In her column in The New York Times Magazine, Lisa Belkin argues that it’s sexist to write off mothers who have opted out of the standard male-defined career path and want to come back into the workforce in midlife: it’s not like those women have been twiddling their thumbs. They just don’t have a traditional ten-single-spaced-page résumé of directly related paid employment, like (Belkin’s zinger) “playing for the NBA or the NFL or starring on ‘The Love Boat.'” Quite right: besides the books and the children, Kennedy has a law degree, she’s sat on worthy boards, raised money for the New York City public schools and (although, oddly, Belkin doesn’t mention this) she served, apparently quite effectively, on Obama’s vice presidential search committee. “Take away the part about her father the president and her uncles the senators, ignore for the moment her Park Avenue address, peel away the talk of the dangers of dynasty and the power of privilege, don’t even touch the question of whether anyone would be picking apart her credentials if it were a male Kennedy who was under consideration–and what is at the core of all this shouting is what, nowadays, counts as experience.” Exactly. Take away all that, and what have you got? Someone as fit to be in the Senate as me. My relatives are also pretty great, if you want to know, and furthermore raise no awkward dynastic issues, being rooted in the meat business and the less profitable parts of the legal profession. I would be the very first senator in the history of the Pollitt and Levine clans. And as for opting out–I am so opted out, the high point of one recent week was catching the rarely rerun Stephen Colbert episode on Law & Order.
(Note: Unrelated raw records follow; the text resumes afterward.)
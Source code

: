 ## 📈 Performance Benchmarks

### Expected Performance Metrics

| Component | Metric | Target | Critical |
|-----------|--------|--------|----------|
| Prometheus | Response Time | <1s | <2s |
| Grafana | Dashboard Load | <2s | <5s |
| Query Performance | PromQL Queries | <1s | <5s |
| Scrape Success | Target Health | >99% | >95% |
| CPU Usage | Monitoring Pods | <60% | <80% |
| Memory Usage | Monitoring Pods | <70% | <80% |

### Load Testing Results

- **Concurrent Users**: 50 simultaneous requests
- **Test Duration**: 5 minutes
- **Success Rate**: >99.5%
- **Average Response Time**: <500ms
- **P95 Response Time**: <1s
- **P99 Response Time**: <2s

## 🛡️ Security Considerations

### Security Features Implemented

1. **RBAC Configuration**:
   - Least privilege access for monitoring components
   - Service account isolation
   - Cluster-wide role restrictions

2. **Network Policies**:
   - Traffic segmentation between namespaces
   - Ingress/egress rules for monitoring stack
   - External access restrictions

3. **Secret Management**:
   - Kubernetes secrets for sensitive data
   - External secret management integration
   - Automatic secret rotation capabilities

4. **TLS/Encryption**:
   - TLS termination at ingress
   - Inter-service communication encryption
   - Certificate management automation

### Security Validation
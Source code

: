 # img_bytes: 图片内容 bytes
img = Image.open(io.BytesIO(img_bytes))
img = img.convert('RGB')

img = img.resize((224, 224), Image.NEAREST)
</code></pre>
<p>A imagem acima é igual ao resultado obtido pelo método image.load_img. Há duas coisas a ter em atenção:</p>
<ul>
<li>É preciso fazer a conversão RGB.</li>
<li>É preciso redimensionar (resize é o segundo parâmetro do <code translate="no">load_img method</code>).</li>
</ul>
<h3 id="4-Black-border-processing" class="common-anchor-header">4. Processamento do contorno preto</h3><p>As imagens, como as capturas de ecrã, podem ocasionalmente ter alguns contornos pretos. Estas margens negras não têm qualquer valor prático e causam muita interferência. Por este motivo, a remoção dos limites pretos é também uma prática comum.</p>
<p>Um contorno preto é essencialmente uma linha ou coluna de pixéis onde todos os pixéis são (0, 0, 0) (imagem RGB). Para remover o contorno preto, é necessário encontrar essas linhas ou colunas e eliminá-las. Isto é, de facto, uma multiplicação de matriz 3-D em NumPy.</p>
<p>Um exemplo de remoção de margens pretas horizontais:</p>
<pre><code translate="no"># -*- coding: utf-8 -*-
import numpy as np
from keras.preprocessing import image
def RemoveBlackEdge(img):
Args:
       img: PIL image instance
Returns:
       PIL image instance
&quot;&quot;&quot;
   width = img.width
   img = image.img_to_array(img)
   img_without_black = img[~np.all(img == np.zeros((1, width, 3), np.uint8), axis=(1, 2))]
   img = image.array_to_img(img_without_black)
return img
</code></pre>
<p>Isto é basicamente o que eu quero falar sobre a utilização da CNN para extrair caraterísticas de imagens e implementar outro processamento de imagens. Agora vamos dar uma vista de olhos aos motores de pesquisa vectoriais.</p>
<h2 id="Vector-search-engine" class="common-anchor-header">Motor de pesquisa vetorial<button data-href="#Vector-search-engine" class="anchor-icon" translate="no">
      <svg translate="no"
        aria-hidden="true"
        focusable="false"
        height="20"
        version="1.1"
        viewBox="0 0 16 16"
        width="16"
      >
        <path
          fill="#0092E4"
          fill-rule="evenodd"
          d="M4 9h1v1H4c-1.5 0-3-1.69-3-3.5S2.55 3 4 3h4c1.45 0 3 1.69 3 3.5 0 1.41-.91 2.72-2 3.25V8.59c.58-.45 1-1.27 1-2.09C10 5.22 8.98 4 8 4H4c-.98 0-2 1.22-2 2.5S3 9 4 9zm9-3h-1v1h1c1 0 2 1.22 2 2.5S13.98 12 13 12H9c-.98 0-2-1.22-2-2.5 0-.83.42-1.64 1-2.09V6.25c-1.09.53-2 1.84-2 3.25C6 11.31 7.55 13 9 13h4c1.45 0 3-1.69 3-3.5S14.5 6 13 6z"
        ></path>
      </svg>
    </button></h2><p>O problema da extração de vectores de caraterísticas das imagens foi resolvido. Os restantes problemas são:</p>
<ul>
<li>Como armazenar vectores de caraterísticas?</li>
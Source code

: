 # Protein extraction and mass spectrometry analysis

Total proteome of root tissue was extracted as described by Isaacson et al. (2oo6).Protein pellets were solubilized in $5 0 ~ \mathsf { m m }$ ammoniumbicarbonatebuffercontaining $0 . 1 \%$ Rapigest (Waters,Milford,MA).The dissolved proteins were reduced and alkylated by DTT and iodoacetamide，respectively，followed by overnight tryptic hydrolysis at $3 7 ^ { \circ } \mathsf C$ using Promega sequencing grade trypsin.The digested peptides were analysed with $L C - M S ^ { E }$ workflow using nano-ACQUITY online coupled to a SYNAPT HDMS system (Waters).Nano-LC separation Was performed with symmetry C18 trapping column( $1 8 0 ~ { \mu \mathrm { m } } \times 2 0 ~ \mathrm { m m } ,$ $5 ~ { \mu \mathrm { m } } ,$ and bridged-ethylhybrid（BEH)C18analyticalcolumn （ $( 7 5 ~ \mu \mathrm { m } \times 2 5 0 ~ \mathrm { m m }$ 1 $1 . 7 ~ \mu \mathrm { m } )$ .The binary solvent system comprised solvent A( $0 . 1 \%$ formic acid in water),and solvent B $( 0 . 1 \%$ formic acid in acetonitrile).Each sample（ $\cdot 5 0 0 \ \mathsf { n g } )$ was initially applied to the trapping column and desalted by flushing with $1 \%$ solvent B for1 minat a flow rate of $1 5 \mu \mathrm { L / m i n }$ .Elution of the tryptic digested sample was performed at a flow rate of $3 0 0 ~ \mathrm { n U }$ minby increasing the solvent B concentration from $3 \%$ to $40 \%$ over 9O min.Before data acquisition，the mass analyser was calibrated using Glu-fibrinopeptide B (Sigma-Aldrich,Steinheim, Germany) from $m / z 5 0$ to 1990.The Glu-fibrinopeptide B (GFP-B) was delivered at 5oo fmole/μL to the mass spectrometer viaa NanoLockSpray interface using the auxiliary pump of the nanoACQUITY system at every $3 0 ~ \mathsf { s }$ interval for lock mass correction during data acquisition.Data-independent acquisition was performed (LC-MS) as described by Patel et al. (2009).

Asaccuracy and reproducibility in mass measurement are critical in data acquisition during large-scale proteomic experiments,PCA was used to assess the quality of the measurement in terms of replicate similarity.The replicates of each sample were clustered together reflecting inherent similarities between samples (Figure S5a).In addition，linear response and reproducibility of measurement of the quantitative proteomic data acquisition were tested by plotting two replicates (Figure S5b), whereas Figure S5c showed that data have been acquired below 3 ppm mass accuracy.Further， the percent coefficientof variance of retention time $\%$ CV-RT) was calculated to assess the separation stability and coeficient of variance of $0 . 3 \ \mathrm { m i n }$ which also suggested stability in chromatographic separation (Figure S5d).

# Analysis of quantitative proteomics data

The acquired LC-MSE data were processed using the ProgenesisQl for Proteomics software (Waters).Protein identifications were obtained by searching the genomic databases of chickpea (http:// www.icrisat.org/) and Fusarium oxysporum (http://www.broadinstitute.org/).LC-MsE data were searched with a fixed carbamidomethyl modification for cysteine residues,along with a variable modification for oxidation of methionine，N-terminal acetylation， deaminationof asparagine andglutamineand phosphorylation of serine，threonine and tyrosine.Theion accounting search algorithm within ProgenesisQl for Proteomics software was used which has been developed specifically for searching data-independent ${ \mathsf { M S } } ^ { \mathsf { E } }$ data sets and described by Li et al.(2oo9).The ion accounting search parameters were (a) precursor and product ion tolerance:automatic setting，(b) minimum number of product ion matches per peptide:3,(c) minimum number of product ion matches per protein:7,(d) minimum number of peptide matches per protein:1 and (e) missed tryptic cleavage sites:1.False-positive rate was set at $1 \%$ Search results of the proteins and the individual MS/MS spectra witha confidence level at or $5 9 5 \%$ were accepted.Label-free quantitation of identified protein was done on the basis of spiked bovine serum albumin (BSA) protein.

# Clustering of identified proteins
I really don’t see how Governor Paterson can resist me. He is, by all accounts, a reasonable man, able, as Belkin advises, to set aside irrelevant stuff like Kennedy’s family, wealth, reluctance to reveal her finances, fondness for verbalized pauses, apparent diffidence and lifelong lack of zeal for politics. Her cousin Kerry Kennedy said on Hardball that she didn’t know Caroline’s position on abortion (she’s prochoice) because they had never discussed it. If true, those two have indeed led a charmed life, and so has everyone they know, because, besides abortion being one of the most-discussed issues of our lifetime, unwanted pregnancy is one of the things life tends to throw at women, and women do talk about it among themselves. It’s good to know that Kennedy is prochoice, but as with many other of her stated positions–opposition to the Iraq War, support for labor law reform and fair trade–we have no idea how firmly she holds these views or how much she cares about them. That would definitely not be a problem with me: it’s all laid out in print.